For now I get to the point where I define a variable that is 1 when the server is offline and 0 otherwise, but I already read the docs and don't know how to aggregate this:
DEF:avg=server.rrd:rtt:AVERAGE CDEF:offline=avg,UN,1,0,IF
Is it possible to do this when creating a graph? Or I will have to store that info in another rrd?
I don't think you can do exactly what you want, but you have a couple of options.
You can define a sliding window average, that shows the percentage of the previous hour that was unknown, and graph that, using TRENDNAN
.
DEF:avg=server.rrd:rtt:AVERAGE:step=60
CDEF:offline=avg,UN,100,0,IF
CDEF:pcavail=offline,3600,TREND
LINE:pcavail#ff0000:Availability
This defines avg
as the 1-min time series of ping data. Note we use step=60
to ensure we get the best resolution of data even in a smaller graph. Then we define offline
as 100 when the server is there, 0 when not. Then, pcavail
is a 1-hour sliding window average of this, which will in effect be the percentage of time during the previous hour during which the server was available.

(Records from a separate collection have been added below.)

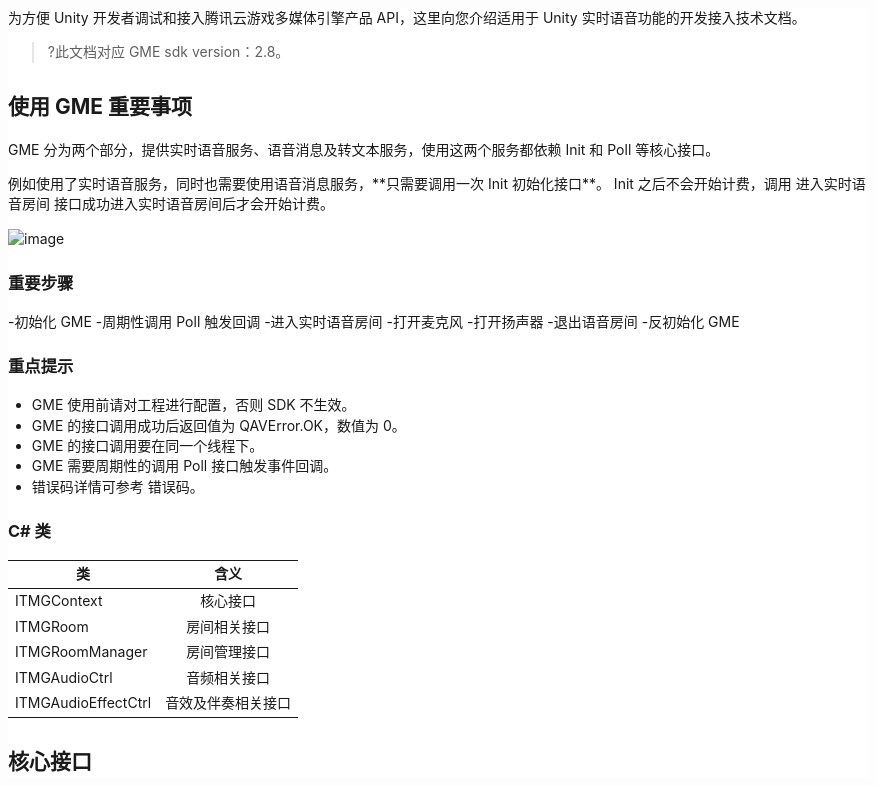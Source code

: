 为方便 Unity 开发者调试和接入腾讯云游戏多媒体引擎产品 API，这里向您介绍适用于 Unity 实时语音功能的开发接入技术文档。

>?此文档对应 GME sdk version：2.8。

## 使用 GME 重要事项

GME 分为两个部分，提供实时语音服务、语音消息及转文本服务，使用这两个服务都依赖 Init 和 Poll 等核心接口。

<dx-alert infotype="notice" title="关于 Init 接口">
例如使用了实时语音服务，同时也需要使用语音消息服务，**只需要调用一次 Init 初始化接口**。
Init 之后不会开始计费，调用 <dx-tag-link link="#EnterRoom" tag="接口：EnterRoom">进入实时语音房间</dx-tag-link> 接口成功进入实时语音房间后才会开始计费。
</dx-alert>

![image](https://main.qcloudimg.com/raw/ba4f19e0665165c93a2fea33552f088b.png)

### 重要步骤

<dx-steps>
-<dx-tag-link link="#Init" tag="接口：Init">初始化 GME</dx-tag-link>
-<dx-tag-link link="#Poll" tag="接口：Poll">周期性调用 Poll 触发回调</dx-tag-link>
-<dx-tag-link link="#EnterRoom" tag="接口：EnterRoom">进入实时语音房间</dx-tag-link>
-<dx-tag-link link="#EnableMic" tag="接口：EnableMic">打开麦克风</dx-tag-link>
-<dx-tag-link link="#EnableSpeaker" tag="接口：EnableSpeaker">打开扬声器</dx-tag-link>
-<dx-tag-link link="#ExitRoom" tag="接口：ExitRoom">退出语音房间</dx-tag-link>
-<dx-tag-link link="#UnInit" tag="接口：UnInit">反初始化 GME</dx-tag-link>
</dx-steps>


### 重点提示

- GME 使用前请对工程进行配置，否则 SDK 不生效。
- GME 的接口调用成功后返回值为 QAVError.OK，数值为 0。
- GME 的接口调用要在同一个线程下。
- GME 需要周期性的调用 Poll 接口触发事件回调。
- 错误码详情可参考 <dx-tag-link link="https://cloud.tencent.com/document/product/607/15173" tag="ErrorCode">错误码</dx-tag-link>。

### C# 类

| 类                  |        含义        |
| ------------------- | :----------------: |
| ITMGContext         |      核心接口      |
| ITMGRoom            |    房间相关接口    |
| ITMGRoomManager     |    房间管理接口    |
| ITMGAudioCtrl       |    音频相关接口    |
| ITMGAudioEffectCtrl | 音效及伴奏相关接口 |

## 核心接口
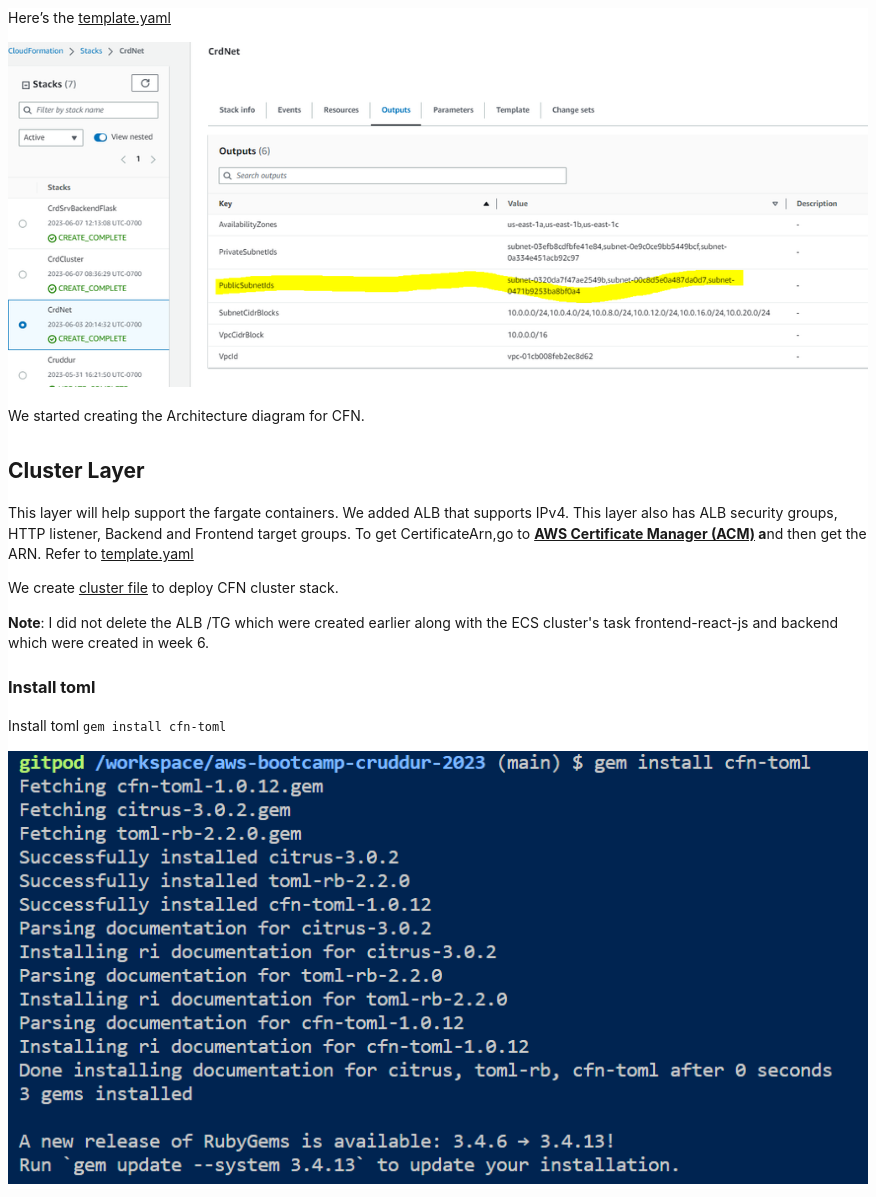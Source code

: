 Here’s the [template.yaml](https://github.com/DataCleansingEnthusiast/aws-bootcamp-cruddur-2023/blob/main/aws/cfn/networking/template.yaml)

![image](./assets/a15_PublicSubnetIDS.PNG)

We started creating the Architecture diagram for CFN.
## **Cluster Layer**

This layer will help support the fargate containers. We added ALB that supports IPv4. This layer also has ALB security groups, HTTP listener, Backend and Frontend target groups. To get CertificateArn,go to **[AWS Certificate Manager (ACM)](https://us-east-1.console.aws.amazon.com/acm/home?region=us-east-1#/welcome) a**nd then get the ARN. Refer to [template.yaml](https://github.com/DataCleansingEnthusiast/aws-bootcamp-cruddur-2023/blob/main/aws/cfn/cluster/template.yaml)

We create [cluster file](https://github.com/DataCleansingEnthusiast/aws-bootcamp-cruddur-2023/blob/main/bin/cfn/cluster) to deploy CFN cluster stack. 

**Note**: I did not delete the ALB /TG which were created earlier along with the ECS cluster's task frontend-react-js and backend which were created in week 6.

### Install toml

 Install toml `gem install cfn-toml`

 ![image](./assets/a9_tomlinstall.PNG)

However, there's a problem in that RRDTool will silently summarise the source data before you get your hands on it, if there are many data points to a pixel in the graph (this won't happen if doing a fetch
of course). To get around that, you'd need to have the offline
CDEF done at store time -- IE, have a COMPUTE
type DS that is 100 or 0 depending on if the avg
DS is known. Then, any averaging will preserve data (normal averaging omits the unknowns, or the xff
setting makes the whole cdp
unknown).
rrdtool create ...
DS:rtt:GAUGE:120:0:9999
DS:offline:COMPUTE:rtt,UN,100,0,IF
rrdtool graph ...
DEF:offline=server.rrd:offline:AVERAGE:step=3600
LINE:offline#ff0000:Availability
If you are able to modify your RRD, and do not need historical data, then use of a COMPUTE in this way will allow you to display your data in a 1-hour stepped graph as you wanted.